Task inputs —

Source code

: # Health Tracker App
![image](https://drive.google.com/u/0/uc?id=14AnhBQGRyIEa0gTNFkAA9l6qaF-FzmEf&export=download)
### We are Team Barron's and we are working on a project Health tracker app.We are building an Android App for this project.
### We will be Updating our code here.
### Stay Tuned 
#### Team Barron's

---

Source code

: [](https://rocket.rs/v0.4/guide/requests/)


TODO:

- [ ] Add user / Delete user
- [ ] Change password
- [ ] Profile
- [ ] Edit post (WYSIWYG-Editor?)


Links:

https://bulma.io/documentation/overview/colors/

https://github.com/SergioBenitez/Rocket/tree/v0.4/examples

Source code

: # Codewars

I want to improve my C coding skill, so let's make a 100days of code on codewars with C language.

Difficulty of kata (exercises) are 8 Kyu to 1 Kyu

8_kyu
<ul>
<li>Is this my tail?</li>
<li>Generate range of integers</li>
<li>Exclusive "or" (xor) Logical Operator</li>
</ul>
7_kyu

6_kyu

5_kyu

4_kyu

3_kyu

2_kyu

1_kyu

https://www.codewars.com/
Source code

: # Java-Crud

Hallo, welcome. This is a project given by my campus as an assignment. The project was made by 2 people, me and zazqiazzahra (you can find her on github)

What to produce —
Find the word "Team" in the entries above and gather every line that holds it.

Written response —
### We are Team Barron's and we are working on a project Health tracker app.We are building an Android App for this project.
#### Team Barron's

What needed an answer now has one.